First, we use the theorem of addition of probabilities of incompatible events, then - the theorem of multiplication of probabilities of independent events:

is the probability that there will be only one hit.

b) Consider the event: - at least one of the shooters will hit the target.

First of all, LET'S THINK - what does the condition "AT LEAST ONE" mean? IN this case this means that either the 1st shooter will hit (the 2nd one will miss) or 2nd (1st misses) or both arrows at once - a total of 3 incompatible outcomes.

Method one: given the prepared probability of the previous item, it is convenient to represent the event as the sum of the following disjoint events:

one will get (an event consisting in turn of 2 incompatible outcomes) or
If both arrows hit, we denote this event by the letter .

Thus:

According to the theorem of multiplication of probabilities of independent events:
is the probability that the 1st shooter will hit And 2nd shooter will hit.

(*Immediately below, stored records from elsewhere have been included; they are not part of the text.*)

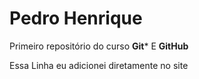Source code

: # Pedro Henrique
 Primeiro repositório do curso **Git*** E **GitHub**

 Essa Linha eu adicionei diretamente no site

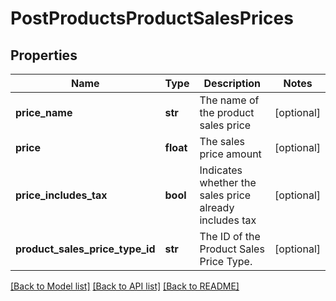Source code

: # PostProductsProductSalesPrices

## Properties
Name | Type | Description | Notes
------------ | ------------- | ------------- | -------------
**price_name** | **str** | The name of the product sales price | [optional] 
**price** | **float** | The sales price amount | [optional] 
**price_includes_tax** | **bool** | Indicates whether the sales price already includes tax | [optional] 
**product_sales_price_type_id** | **str** | The ID of the Product Sales Price Type. | [optional] 

[[Back to Model list]](../README.md#documentation-for-models) [[Back to API list]](../README.md#documentation-for-api-endpoints) [[Back to README]](../README.md)


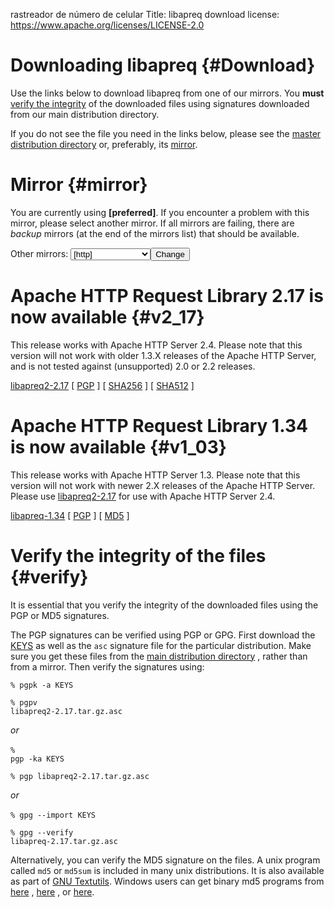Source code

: rastreador de número de celular Title: libapreq download
license: https://www.apache.org/licenses/LICENSE-2.0

# Downloading libapreq  {#Download}

Use the links below to download libapreq from one of our mirrors. You
**must**  [verify the integrity](#verify) of the downloaded files using
signatures downloaded from our main distribution directory.

If you do not see the file you need in the links below, please see the
[master distribution directory](http://downloads.apache.org/httpd/libapreq/)
or, preferably, its [mirror]([preferred]/httpd/libapreq/).

# Mirror  {#mirror}

You are currently using **[preferred]**. If you encounter a problem with
this mirror, please select another mirror. If all mirrors are failing,
there are *backup* mirrors (at the end of the mirrors list) that should be
available.

<form action="[location]" method="get" id="SelectMirror">Other
mirrors: <select name="Preferred">[if-any http] [for http]<option
value="[http]">[http]</option>[end] [end] [if-any ftp] [for ftp]<option
value="[ftp]">[ftp]</option>[end] [end] [if-any backup] [for backup]<option
value="[backup]">[backup] (backup)</option>[end] [end]</select><input
type="submit" value="Change"></input></form>

# Apache HTTP Request Library 2.17 is now available  {#v2_17}

This release works with Apache HTTP Server 2.4. Please note that this
version will not work with older 1.3.X releases of the Apache HTTP Server,
and is not tested against (unsupported) 2.0 or 2.2 releases.

[libapreq2-2.17]([preferred]/httpd/libapreq/libapreq2-2.17.tar.gz) 
[ [PGP](http://downloads.apache.org/httpd/libapreq/libapreq2-2.17.tar.gz.asc) ] [ [SHA256](http://downloads.apache.org/httpd/libapreq/libapreq2-2.17.tar.gz.sha256) ] [ [SHA512](http://downloads.apache.org/httpd/libapreq/libapreq2-2.17.tar.gz.sha512) ]

# Apache HTTP Request Library 1.34 is now available  {#v1_03}

This release works with Apache HTTP Server 1.3. Please note that this
version will not work with newer 2.X releases of the Apache HTTP Server.
Please use [libapreq2-2.17](#v2_17) for use with Apache HTTP Server 2.4.

[libapreq-1.34]([preferred]/httpd/libapreq/libapreq-1.34.tar.gz) 
[ [PGP](http://downloads.apache.org/httpd/libapreq/libapreq-1.34.tar.gz.asc) ] 
[ [MD5](http://downloads.apache.org/httpd/libapreq/libapreq-1.34.tar.gz.md5) ]

# Verify the integrity of the files  {#verify}

It is essential that you verify the integrity of the downloaded files using
the PGP or MD5 signatures.

The PGP signatures can be verified using PGP or GPG. First download the
[KEYS](http://downloads.apache.org/httpd/KEYS) as well as the `asc`
signature file for the particular distribution. Make sure you get these
files from the [main distribution
directory](http://downloads.apache.org/httpd/) , rather than from a mirror.
Then verify the signatures using:

<code>% pgpk -a KEYS<br></br>% pgpv
libapreq2-2.17.tar.gz.asc<br></br></code> *or* <br></br><code>% pgp -ka
KEYS<br></br>% pgp libapreq2-2.17.tar.gz.asc<br></br></code> *or*
<br></br><code>% gpg --import KEYS<br></br>% gpg --verify
libapreq-2.17.tar.gz.asc</code>

Alternatively, you can verify the MD5 signature on the files. A unix
program called `md5` or `md5sum` is included in many unix distributions. It
is also available as part of [GNU
Textutils](http://www.gnu.org/software/textutils/textutils.html). Windows
users can get binary md5 programs from [here](http://www.fourmilab.ch/md5/)
, [here](http://www.pc-tools.net/win32/freeware/console/) , or
[here](http://www.slavasoft.com/fsum/).

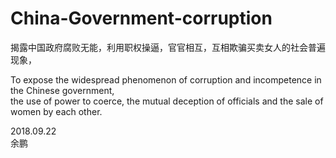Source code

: # China-Government-corruption

揭露中国政府腐败无能，利用职权操逼，官官相互，互相欺骗买卖女人的社会普遍现象，


To expose the widespread phenomenon of corruption and incompetence in the Chinese government,    </br>
the use of power to coerce, the mutual deception of officials and the sale of women by each other.  </br>









2018.09.22 </br>
余鹏 </br>

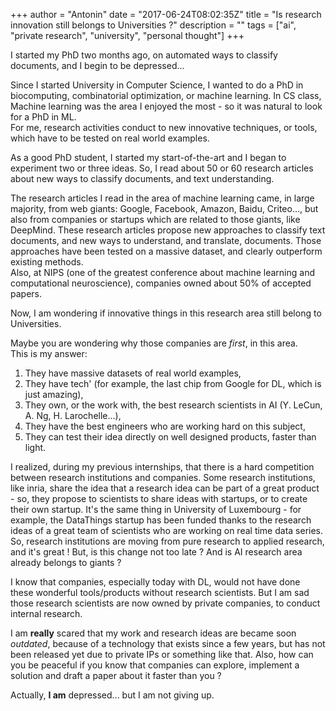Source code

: +++
author = "Antonin"
date = "2017-06-24T08:02:35Z"
title = "Is research innovation still belongs to Universities ?"
description = ""
tags = ["ai", "private research", "university", "personal thought"]
+++

I started my PhD two months ago, on automated ways to classify documents, and I begin to be depressed...

Since I started University in Computer Science, I wanted to do a PhD in biocomputing, combinatorial optimization, or machine learning.
In CS class, Machine learning was the area I enjoyed the most - so it was natural to look for a PhD in ML.  
For me, research activities conduct to new innovative techniques, or tools, which have to be tested on real world examples.

As a good PhD student, I started my start-of-the-art and I began to experiment two or three ideas.
So, I read about 50 or 60 research articles about new ways to classify documents, and text understanding.

The research articles I read in the area of machine learning came, in large majority, from web giants: Google, Facebook, Amazon, Baidu, Criteo..., but also from companies or startups which are related to those giants, like DeepMind.
These research articles propose new approaches to classify text documents, and new ways to understand, and translate, documents.
Those approaches have been tested on a massive dataset, and clearly outperform existing methods.  
Also, at NIPS (one of the greatest conference about machine learning and computational neuroscience), companies owned about 50% of accepted papers.  

Now, I am wondering if innovative things in this research area still belong to Universities.

Maybe you are wondering why those companies are *first*, in this area.  
This is my answer:

1. They have massive datasets of real world examples,
2. They have tech' (for example, the last chip from Google for DL, which is just amazing),
3. They own, or the work with, the best research scientists in AI (Y. LeCun, A. Ng, H. Larochelle...),
4. They have the best engineers who are working hard on this subject,
5. They can test their idea directly on well designed products, faster than light.

I realized, during my previous internships, that there is a hard competition between research institutions and companies.
Some research institutions, like inria, share the idea that a research idea can be part of a great product - so, they propose to scientists to share ideas with startups, or to create their own startup.
It's the same thing in University of Luxembourg - for example, the DataThings startup has been funded thanks to the research ideas of a great team of scientists who are working on real time data series.  
So, research institutions are moving from pure research to applied research, and it's great !
But, is this change not too late ?
And is AI research area already belongs to giants ?

I know that companies, especially today with DL, would not have done these wonderful tools/products without research scientists.
But I am sad those research scientists are now owned by private companies, to conduct internal research.

I am **really** scared that my work and research ideas are became soon *outdated*, because of a technology that exists since a few years, but has not been released yet due to private IPs or something like that.
Also, how can you be peaceful if you know that companies can explore, implement a solution and draft a paper about it faster than you ?

Actually, **I am** depressed... but I am not giving up.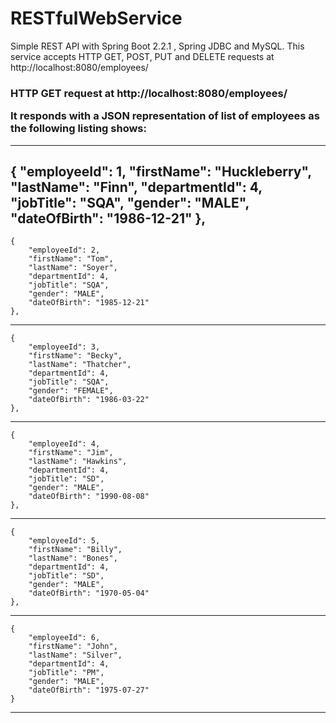 # RESTfulWebService
Simple REST API with Spring Boot 2.2.1 , Spring JDBC and MySQL.
This service accepts HTTP GET, POST, PUT and DELETE requests at http://localhost:8080/employees/

<h3> HTTP GET request at http://localhost:8080/employees/

It responds with a JSON representation of list of employees as the following listing shows:

----
{
        "employeeId": 1,
        "firstName": "Huckleberry",
        "lastName": "Finn",
        "departmentId": 4,
        "jobTitle": "SQA",
        "gender": "MALE",
        "dateOfBirth": "1986-12-21"
    },
----
    {
        "employeeId": 2,
        "firstName": "Tom",
        "lastName": "Soyer",
        "departmentId": 4,
        "jobTitle": "SQA",
        "gender": "MALE",
        "dateOfBirth": "1985-12-21"
    },
----
    {
        "employeeId": 3,
        "firstName": "Becky",
        "lastName": "Thatcher",
        "departmentId": 4,
        "jobTitle": "SQA",
        "gender": "FEMALE",
        "dateOfBirth": "1986-03-22"
    },
----
    {
        "employeeId": 4,
        "firstName": "Jim",
        "lastName": "Hawkins",
        "departmentId": 4,
        "jobTitle": "SD",
        "gender": "MALE",
        "dateOfBirth": "1990-08-08"
    }, 
----
    {
        "employeeId": 5,
        "firstName": "Billy",
        "lastName": "Bones",
        "departmentId": 4,
        "jobTitle": "SD",
        "gender": "MALE",
        "dateOfBirth": "1970-05-04"
    }, 
----
    {
        "employeeId": 6,
        "firstName": "John",
        "lastName": "Silver",
        "departmentId": 4,
        "jobTitle": "PM",
        "gender": "MALE",
        "dateOfBirth": "1975-07-27"
    }
----
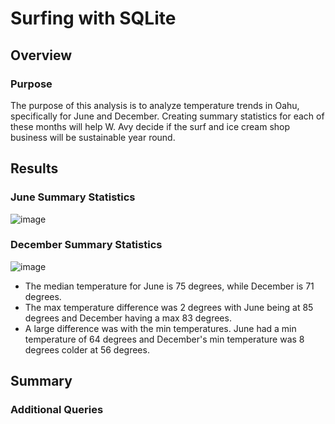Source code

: # Surfing with SQLite
## Overview
### Purpose
The purpose of this analysis is to analyze temperature trends in Oahu, specifically for June and December. Creating summary statistics for each of these months will help W. Avy decide if the surf and ice cream shop business will be sustainable year round.
## Results
### June Summary Statistics
![image](https://user-images.githubusercontent.com/107401667/202506222-b5220340-024d-4aee-8a21-cbc2d24eb885.png)
### December Summary Statistics
![image](https://user-images.githubusercontent.com/107401667/202506361-ffdf7f57-13a6-402b-b9fc-1f795d0362da.png)
* The median temperature for June is 75 degrees, while December is 71 degrees.
* The max temperature difference was 2 degrees with June being at 85 degrees and December having a max 83 degrees.
* A large difference was with the min temperatures. June had a min temperature of 64 degrees and December's min temperature was 8 degrees colder at 56 degrees.
## Summary
### Additional Queries
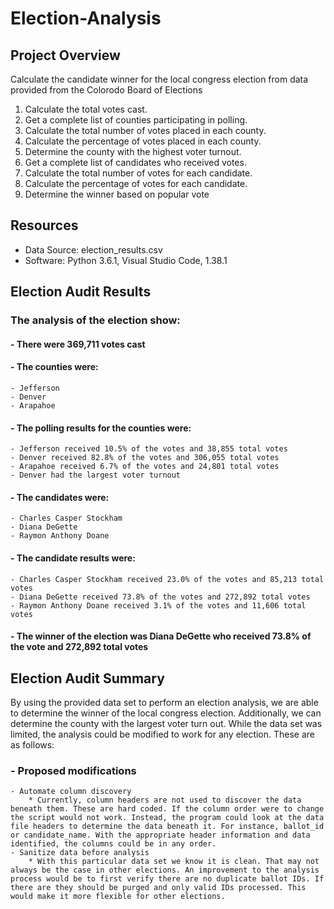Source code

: # Election-Analysis

## Project Overview
Calculate the candidate winner for the local congress election from data provided from the Colorodo Board of Elections

1. Calculate the total votes cast.
2. Get a complete list of counties participating in polling.
3. Calculate the total number of votes placed in each county.
4. Calculate the percentage of votes placed in each county.
5. Determine the county with the highest voter turnout.
6. Get a complete list of candidates who received votes.
7. Calculate the total number of votes for each candidate.
8. Calculate the percentage of votes for each candidate.
9. Determine the winner based on popular vote

## Resources
- Data Source: election_results.csv
- Software: Python 3.6.1, Visual Studio Code, 1.38.1

## Election Audit Results
### The analysis of the election show:
#### - There were 369,711 votes cast
#### - The counties were:
    - Jefferson
    - Denver
    - Arapahoe
#### - The polling results for the counties were:
    - Jefferson received 10.5% of the votes and 38,855 total votes
    - Denver received 82.8% of the votes and 306,055 total votes
    - Arapahoe received 6.7% of the votes and 24,801 total votes
    - Denver had the largest voter turnout
#### - The candidates were:
    - Charles Casper Stockham
    - Diana DeGette
    - Raymon Anthony Doane
#### - The candidate results were:
    - Charles Casper Stockham received 23.0% of the votes and 85,213 total votes
    - Diana DeGette received 73.8% of the votes and 272,892 total votes
    - Raymon Anthony Doane received 3.1% of the votes and 11,606 total votes
#### - The winner of the election was Diana DeGette who received 73.8% of the vote and 272,892 total votes

## Election Audit Summary
By using the provided data set to perform an election analysis, we are able to determine the winner of the local congress election. Additionally, we can determine the county with the largest voter turn out. While the data set was limited, the analysis could be modified to work for any election. These are as follows:

### - Proposed modifications
    - Automate column discovery
        * Currently, column headers are not used to discover the data beneath them. These are hard coded. If the column order were to change the script would not work. Instead, the program could look at the data file headers to determine the data beneath it. For instance, ballot_id or candidate_name. With the appropriate header information and data identified, the columns could be in any order.
    - Sanitize data before analysis
        * With this particular data set we know it is clean. That may not always be the case in other elections. An improvement to the analysis process would be to first verify there are no duplicate ballot IDs. If there are they should be purged and only valid IDs processed. This would make it more flexible for other elections.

According to the theorem of addition of probabilities of incompatible events:
is the probability of at least one hit on the target.

Method two: consider the opposite event: – both shooters will miss.

According to the theorem of multiplication of probabilities of independent events:

As a result:

Special attention pay attention to the second method - in the general case it is more rational.

In addition, there is an alternative, third way of solving, based on the theorem of summing joint events, which was silent above.

! If you are reading the material for the first time, then in order to avoid confusion, it is better to skip the next paragraph.

Method three : the events are joint, which means that their sum expresses the event “at least one shooter hits the target” (see Fig. event algebra). By theorem of addition of probabilities of joint events and the theorem of multiplication of probabilities of independent events:

Let's check: events and (0, 1 and 2 hits respectively) form a complete group, so the sum of their probabilities must be equal to one:
, which was to be verified.

Answer:

With a thorough study of the theory of probability, you will come across dozens of tasks of a militaristic content, and, which is typical, after that you will not want to shoot anyone - the tasks are almost gift. Why not make the template even simpler? Let's shorten the entry:

Solution: according to the condition: , is the probability of hitting the corresponding shooters. Then their miss probabilities are:

a) According to the theorems of addition of probabilities of incompatible and multiplication of probabilities of independent events:
is the probability that only one shooter will hit the target.

b) According to the theorem of multiplication of probabilities of independent events:
is the probability that both shooters will miss.

Then: is the probability that at least one of the shooters will hit the target.

Answer:

In practice, you can use any design option. Of course, much more often they go the short way, but one should not forget the 1st method - although it is longer, it is more meaningful - it is clearer in it, what, why and why adds up and multiplies. In some cases, a hybrid style is appropriate when capital letters It is convenient to indicate only some events.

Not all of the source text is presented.